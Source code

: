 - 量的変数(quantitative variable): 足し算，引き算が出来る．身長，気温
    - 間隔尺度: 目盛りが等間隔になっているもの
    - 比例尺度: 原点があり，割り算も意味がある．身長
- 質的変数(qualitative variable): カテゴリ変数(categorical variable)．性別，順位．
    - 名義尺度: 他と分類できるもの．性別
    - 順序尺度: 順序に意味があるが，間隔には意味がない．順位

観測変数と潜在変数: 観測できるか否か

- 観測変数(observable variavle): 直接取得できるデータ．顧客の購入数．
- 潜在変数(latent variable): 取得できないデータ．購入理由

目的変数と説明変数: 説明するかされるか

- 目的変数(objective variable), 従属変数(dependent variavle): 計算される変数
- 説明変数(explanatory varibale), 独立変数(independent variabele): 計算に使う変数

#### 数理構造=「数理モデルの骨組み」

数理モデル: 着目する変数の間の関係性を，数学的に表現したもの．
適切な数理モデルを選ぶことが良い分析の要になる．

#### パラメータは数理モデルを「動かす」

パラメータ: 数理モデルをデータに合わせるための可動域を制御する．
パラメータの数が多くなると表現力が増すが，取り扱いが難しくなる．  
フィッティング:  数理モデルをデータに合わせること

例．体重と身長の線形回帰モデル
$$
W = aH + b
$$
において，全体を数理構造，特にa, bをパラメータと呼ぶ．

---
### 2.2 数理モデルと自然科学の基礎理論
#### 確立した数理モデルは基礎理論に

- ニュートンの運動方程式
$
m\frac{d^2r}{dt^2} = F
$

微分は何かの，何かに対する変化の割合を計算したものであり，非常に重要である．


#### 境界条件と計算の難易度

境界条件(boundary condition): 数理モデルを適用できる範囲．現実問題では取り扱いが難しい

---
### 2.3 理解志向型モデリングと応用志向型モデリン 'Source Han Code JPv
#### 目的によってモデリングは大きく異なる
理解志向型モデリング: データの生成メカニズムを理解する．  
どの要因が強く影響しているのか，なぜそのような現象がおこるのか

---

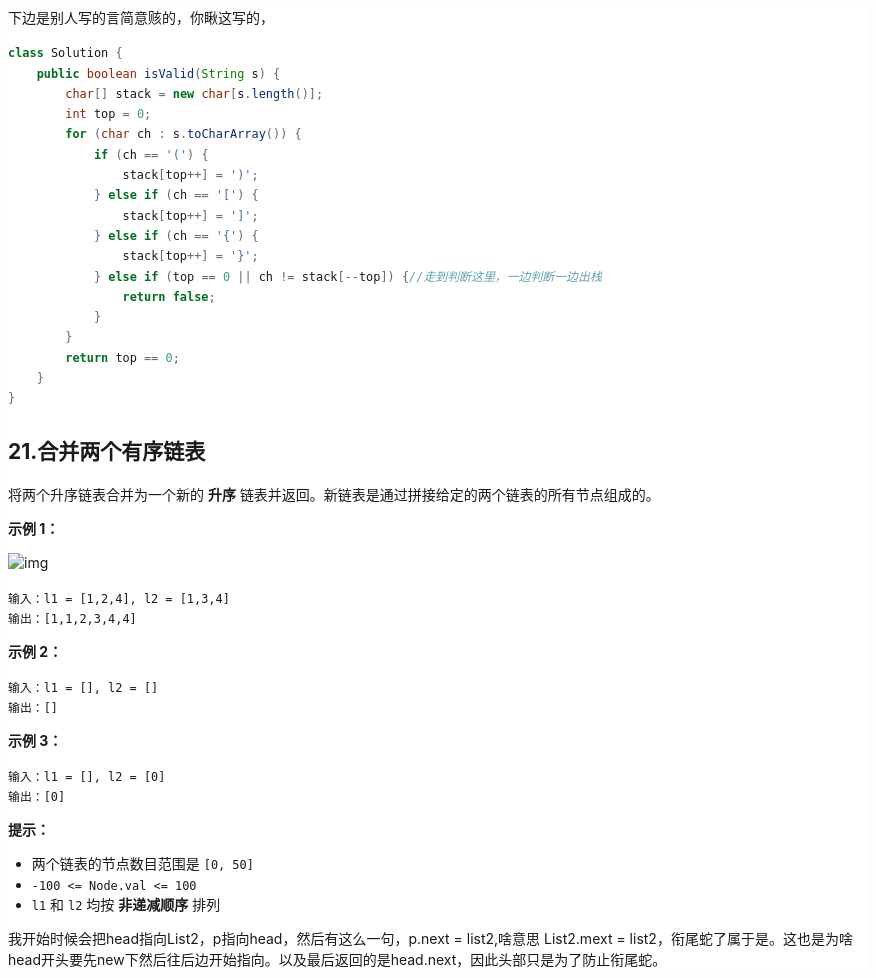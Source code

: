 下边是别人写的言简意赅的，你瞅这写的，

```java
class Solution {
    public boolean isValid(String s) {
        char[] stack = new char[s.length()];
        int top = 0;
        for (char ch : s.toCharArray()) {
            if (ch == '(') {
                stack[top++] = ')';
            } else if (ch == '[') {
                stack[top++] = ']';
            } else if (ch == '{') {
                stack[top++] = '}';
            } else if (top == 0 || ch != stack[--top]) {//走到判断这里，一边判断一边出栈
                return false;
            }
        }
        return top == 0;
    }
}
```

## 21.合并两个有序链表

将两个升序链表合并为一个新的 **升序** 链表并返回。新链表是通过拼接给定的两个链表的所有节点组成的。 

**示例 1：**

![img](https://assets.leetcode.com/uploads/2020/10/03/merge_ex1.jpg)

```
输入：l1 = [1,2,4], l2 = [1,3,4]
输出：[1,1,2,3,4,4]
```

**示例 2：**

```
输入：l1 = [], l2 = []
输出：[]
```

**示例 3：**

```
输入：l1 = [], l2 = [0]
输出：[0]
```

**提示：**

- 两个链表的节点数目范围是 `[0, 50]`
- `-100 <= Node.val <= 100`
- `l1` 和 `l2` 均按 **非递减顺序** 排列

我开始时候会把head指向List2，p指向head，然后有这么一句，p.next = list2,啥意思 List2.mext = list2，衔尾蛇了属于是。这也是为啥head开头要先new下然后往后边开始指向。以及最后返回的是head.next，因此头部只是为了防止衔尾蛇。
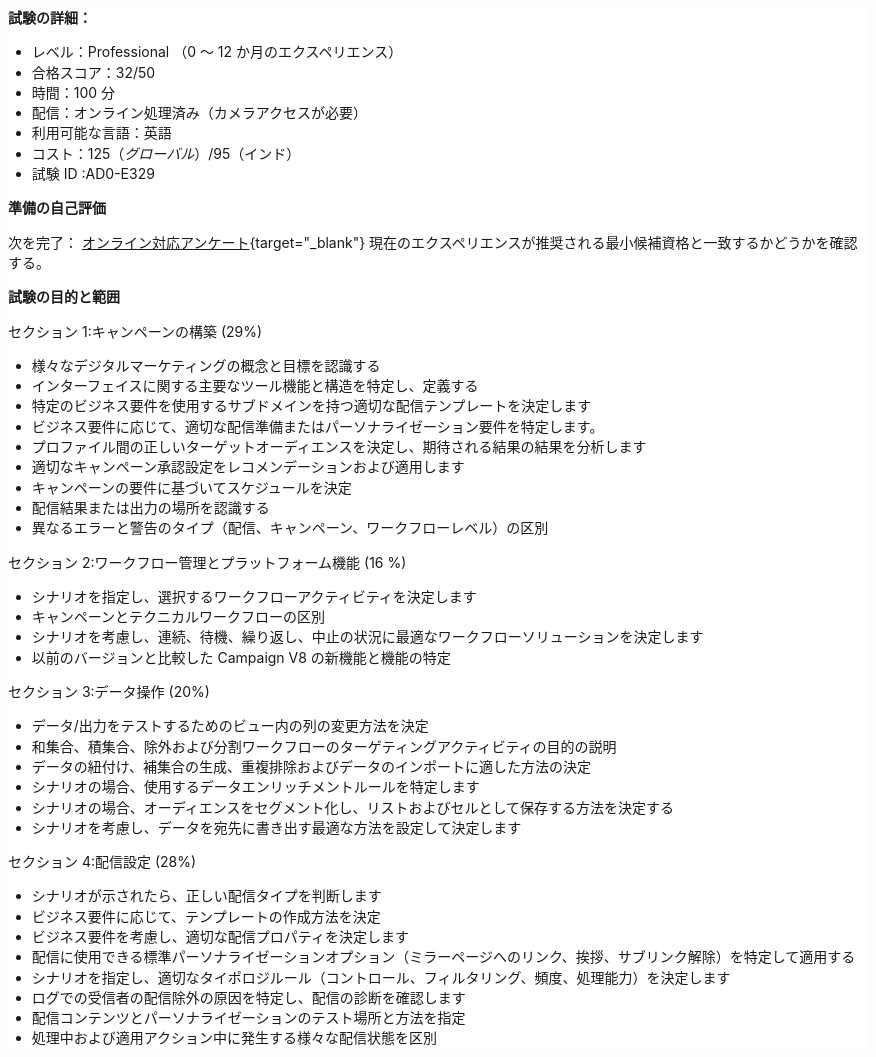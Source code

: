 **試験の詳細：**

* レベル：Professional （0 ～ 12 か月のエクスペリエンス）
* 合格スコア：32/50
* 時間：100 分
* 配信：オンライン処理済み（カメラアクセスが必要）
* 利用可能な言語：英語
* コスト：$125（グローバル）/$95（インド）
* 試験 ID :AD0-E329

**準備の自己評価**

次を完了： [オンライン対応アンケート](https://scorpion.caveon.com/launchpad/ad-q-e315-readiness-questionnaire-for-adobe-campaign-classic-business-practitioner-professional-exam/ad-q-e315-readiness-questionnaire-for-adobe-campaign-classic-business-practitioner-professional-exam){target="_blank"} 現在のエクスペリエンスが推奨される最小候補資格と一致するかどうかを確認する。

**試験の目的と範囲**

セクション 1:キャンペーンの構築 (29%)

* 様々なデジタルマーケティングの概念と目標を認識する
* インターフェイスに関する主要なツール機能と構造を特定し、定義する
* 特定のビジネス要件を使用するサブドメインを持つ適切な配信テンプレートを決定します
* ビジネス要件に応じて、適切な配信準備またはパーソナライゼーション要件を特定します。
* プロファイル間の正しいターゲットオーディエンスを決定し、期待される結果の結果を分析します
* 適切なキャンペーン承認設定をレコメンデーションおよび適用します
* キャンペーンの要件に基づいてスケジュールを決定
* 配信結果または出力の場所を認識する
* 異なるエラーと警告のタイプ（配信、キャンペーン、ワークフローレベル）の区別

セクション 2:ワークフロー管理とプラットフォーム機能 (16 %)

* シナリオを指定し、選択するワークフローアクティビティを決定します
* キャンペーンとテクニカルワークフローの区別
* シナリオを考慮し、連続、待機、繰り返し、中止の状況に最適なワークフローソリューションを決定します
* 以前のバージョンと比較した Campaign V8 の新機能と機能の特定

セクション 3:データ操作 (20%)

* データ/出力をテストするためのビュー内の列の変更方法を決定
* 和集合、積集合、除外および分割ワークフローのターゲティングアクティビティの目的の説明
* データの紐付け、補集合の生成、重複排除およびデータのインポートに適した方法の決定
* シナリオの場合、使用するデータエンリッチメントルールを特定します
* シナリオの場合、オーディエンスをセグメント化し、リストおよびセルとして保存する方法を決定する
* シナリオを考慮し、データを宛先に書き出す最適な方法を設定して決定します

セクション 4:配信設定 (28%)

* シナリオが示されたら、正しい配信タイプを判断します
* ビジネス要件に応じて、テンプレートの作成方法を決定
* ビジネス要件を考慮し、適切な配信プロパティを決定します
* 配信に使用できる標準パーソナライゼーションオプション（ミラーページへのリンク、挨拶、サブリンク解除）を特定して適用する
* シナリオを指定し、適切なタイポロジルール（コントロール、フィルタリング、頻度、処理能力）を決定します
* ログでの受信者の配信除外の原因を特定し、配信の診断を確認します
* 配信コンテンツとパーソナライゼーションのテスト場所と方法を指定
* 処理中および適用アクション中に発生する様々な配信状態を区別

* * *

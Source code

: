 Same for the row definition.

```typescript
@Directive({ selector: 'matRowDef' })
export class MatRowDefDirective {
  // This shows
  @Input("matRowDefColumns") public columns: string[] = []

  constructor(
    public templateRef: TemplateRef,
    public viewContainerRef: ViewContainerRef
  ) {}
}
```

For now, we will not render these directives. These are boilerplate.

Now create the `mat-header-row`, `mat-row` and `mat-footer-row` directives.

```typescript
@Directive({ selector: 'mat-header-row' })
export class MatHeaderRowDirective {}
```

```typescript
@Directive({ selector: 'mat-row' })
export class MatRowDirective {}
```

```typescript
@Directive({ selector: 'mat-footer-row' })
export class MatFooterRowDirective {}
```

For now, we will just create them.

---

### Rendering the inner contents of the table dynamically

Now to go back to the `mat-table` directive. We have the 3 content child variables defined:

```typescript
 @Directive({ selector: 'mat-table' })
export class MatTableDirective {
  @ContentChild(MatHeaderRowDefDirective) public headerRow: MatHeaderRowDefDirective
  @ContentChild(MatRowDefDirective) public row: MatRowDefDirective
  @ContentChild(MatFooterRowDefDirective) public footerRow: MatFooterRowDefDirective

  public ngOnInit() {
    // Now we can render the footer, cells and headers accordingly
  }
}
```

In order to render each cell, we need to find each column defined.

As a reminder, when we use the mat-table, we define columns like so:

--- What the task asks ---
When the word "シナリオを考慮し" shows up in a line of the material, count that line; report only the final number.

--- Output for this exercise ---
2